What lines below hold the string "screen"? Copy them all.

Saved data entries
◇ ◇ ◇ ◇ ◇ ◇ ◇
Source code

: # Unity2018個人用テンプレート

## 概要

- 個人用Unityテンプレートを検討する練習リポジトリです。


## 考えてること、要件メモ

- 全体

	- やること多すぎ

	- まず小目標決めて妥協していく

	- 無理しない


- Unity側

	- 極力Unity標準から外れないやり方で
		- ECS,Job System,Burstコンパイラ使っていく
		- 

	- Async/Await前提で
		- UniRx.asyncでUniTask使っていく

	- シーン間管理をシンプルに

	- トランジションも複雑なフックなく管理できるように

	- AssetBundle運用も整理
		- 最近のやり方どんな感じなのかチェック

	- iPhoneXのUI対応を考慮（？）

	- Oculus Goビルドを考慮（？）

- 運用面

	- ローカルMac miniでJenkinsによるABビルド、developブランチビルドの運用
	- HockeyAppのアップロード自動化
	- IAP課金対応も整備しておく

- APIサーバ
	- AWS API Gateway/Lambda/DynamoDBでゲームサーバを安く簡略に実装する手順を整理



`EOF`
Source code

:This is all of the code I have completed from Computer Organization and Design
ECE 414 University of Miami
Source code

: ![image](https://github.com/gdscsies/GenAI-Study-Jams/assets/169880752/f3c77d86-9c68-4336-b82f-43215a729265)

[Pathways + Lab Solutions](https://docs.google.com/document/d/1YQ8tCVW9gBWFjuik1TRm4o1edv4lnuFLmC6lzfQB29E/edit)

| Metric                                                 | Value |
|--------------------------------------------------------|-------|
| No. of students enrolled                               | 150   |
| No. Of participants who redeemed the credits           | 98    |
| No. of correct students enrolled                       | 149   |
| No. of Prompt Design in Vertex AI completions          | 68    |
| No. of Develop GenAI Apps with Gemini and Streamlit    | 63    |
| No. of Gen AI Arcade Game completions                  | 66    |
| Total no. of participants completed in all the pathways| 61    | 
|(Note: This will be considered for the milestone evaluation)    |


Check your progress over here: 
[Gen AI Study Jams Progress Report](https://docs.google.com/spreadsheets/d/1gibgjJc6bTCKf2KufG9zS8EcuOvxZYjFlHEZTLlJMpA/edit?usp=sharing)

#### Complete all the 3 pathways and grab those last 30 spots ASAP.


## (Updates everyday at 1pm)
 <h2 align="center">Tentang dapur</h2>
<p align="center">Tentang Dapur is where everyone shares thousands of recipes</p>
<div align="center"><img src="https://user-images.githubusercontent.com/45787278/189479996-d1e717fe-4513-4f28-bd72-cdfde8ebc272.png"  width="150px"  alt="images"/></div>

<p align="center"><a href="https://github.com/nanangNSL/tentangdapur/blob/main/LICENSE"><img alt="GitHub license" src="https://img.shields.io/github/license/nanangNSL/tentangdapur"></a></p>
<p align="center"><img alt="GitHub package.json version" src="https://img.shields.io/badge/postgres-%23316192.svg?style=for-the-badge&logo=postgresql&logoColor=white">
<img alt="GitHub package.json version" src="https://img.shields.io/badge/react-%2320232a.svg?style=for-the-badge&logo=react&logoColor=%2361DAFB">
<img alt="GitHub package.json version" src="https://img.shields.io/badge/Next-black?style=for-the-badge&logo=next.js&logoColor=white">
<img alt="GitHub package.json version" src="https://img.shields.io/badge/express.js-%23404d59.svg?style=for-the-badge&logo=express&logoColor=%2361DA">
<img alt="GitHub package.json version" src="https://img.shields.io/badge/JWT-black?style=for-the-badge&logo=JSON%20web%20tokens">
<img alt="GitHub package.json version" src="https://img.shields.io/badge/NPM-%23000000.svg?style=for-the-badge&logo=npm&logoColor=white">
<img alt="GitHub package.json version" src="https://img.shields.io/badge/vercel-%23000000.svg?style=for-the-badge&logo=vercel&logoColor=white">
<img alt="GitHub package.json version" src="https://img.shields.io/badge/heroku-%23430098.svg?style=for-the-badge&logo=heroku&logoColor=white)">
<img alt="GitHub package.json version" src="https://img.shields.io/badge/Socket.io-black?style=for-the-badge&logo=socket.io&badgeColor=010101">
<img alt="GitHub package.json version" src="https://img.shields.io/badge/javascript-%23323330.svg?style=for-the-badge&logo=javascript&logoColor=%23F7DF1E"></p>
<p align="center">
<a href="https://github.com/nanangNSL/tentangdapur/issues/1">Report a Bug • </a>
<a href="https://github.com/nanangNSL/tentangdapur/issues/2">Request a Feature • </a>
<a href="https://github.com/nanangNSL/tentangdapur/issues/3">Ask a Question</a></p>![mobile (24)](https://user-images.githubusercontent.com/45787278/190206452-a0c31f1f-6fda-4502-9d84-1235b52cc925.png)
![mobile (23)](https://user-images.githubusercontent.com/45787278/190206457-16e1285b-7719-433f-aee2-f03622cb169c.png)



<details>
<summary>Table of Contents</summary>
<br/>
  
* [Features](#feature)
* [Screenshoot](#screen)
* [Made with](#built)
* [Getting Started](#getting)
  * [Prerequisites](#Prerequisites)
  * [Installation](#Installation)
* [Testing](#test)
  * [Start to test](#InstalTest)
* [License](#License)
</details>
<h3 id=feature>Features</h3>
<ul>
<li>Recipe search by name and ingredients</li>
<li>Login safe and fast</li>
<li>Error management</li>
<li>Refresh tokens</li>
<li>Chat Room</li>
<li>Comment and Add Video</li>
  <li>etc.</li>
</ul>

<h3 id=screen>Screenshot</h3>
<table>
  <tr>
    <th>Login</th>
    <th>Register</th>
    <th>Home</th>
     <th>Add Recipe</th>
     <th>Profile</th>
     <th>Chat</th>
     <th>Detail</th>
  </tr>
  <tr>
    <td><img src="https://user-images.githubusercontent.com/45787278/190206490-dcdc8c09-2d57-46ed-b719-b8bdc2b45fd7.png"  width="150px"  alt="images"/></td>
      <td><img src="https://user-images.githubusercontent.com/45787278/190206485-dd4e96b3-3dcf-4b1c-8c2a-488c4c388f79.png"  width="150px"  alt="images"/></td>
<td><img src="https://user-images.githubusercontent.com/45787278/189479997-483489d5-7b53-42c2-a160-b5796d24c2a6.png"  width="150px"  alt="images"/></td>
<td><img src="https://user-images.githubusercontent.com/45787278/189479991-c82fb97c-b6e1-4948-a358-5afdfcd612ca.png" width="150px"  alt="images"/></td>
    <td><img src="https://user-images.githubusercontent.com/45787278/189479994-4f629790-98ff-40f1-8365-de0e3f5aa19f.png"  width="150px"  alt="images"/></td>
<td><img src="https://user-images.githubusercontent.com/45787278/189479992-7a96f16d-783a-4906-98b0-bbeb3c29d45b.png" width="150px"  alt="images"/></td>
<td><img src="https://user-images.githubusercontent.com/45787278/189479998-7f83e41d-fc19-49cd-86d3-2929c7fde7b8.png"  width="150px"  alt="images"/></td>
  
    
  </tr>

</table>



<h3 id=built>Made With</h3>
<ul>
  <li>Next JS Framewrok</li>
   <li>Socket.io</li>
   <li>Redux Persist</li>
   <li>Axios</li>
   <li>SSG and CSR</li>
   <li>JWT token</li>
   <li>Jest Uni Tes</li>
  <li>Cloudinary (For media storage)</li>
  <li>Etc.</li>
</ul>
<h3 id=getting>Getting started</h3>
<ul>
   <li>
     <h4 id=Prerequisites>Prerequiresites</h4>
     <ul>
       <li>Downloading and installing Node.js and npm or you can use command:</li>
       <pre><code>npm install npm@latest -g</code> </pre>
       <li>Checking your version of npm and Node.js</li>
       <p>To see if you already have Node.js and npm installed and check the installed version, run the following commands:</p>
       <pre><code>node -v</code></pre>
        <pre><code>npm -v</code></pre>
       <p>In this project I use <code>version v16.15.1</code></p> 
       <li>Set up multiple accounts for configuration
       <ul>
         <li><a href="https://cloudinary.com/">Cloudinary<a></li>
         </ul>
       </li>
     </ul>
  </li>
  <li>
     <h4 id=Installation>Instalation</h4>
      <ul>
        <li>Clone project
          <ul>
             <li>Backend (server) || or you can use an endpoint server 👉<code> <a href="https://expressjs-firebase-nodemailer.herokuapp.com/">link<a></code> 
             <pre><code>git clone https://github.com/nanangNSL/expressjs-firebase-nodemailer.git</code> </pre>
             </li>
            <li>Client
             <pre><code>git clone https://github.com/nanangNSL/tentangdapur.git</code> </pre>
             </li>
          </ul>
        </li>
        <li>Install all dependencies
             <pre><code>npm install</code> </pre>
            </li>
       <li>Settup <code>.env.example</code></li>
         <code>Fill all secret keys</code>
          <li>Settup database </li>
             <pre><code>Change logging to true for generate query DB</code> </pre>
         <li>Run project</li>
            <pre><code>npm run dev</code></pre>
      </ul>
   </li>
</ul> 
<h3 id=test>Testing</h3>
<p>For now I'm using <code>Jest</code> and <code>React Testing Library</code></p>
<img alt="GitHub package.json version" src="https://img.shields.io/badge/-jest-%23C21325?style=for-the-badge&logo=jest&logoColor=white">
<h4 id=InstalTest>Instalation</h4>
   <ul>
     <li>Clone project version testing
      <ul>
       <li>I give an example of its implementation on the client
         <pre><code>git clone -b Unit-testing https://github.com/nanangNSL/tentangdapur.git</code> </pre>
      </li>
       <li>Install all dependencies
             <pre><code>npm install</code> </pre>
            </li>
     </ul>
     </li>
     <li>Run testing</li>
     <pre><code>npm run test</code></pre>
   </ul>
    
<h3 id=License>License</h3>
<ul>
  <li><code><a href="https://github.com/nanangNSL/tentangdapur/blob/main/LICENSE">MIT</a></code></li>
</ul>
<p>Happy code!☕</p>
◇ ◇ ◇ ◇ ◇ ◇ ◇
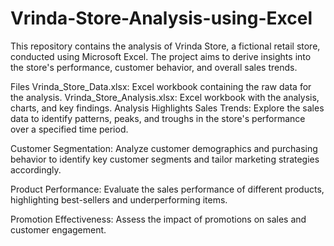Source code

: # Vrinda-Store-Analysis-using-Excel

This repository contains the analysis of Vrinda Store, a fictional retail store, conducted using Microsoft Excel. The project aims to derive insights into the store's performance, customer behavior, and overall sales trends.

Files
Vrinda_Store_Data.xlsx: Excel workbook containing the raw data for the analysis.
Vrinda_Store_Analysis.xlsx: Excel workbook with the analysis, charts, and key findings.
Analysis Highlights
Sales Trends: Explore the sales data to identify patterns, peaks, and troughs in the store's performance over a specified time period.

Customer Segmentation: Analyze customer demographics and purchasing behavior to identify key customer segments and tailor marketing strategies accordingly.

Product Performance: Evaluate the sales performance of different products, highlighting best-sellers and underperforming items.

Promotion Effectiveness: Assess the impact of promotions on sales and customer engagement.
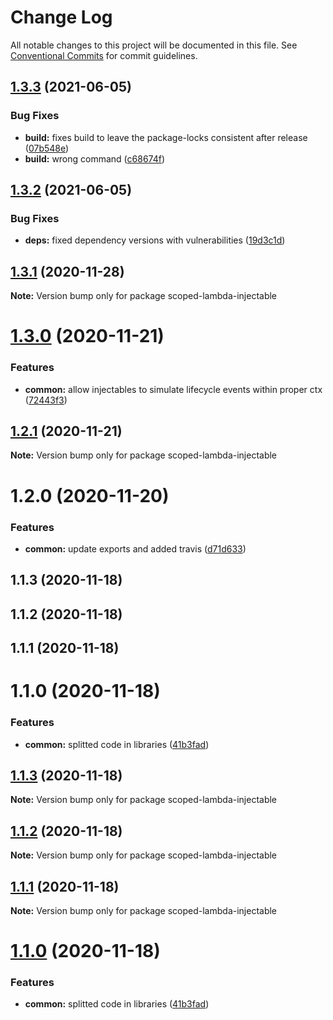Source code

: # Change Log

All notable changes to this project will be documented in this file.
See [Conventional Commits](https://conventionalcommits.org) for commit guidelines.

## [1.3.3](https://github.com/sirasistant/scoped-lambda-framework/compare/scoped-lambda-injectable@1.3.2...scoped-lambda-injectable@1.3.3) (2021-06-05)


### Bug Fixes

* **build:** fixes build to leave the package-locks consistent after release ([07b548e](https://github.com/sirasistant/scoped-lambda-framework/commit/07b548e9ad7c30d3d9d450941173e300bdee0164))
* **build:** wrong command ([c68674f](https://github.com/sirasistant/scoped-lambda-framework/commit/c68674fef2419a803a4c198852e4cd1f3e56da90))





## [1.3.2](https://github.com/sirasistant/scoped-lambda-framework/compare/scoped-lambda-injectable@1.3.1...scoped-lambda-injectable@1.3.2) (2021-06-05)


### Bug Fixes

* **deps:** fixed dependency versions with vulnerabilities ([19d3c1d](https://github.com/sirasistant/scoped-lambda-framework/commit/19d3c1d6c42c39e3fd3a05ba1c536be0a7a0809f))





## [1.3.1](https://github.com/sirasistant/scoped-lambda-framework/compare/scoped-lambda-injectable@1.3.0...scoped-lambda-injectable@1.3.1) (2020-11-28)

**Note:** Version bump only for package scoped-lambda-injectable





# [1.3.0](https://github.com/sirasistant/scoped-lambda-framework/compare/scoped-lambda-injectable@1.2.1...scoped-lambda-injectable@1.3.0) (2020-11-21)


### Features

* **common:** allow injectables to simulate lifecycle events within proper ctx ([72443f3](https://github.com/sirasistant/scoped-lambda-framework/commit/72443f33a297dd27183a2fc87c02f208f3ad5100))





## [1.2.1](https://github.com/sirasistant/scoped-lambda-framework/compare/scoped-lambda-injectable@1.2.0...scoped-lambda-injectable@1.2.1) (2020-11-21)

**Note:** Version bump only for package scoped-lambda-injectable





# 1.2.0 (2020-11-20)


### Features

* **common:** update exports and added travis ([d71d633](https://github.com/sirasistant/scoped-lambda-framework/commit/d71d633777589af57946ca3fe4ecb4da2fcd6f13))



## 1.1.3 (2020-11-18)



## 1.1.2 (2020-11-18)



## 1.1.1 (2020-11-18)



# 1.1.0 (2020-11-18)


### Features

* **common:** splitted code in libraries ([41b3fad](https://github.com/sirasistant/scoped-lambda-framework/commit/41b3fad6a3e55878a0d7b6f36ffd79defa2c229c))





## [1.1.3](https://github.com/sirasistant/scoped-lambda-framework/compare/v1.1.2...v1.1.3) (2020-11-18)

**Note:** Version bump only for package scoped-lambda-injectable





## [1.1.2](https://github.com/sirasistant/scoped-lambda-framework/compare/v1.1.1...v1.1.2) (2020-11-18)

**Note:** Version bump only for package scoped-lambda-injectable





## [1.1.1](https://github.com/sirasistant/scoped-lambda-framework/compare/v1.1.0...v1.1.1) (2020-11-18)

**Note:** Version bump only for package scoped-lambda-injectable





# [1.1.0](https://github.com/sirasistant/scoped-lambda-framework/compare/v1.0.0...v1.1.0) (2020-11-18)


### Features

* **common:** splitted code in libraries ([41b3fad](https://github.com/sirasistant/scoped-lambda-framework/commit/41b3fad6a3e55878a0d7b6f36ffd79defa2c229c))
◇ ◇ ◇ ◇ ◇ ◇ ◇
## Result for this task:
* [Screenshoot](#screen)
<h3 id=screen>Screenshot</h3>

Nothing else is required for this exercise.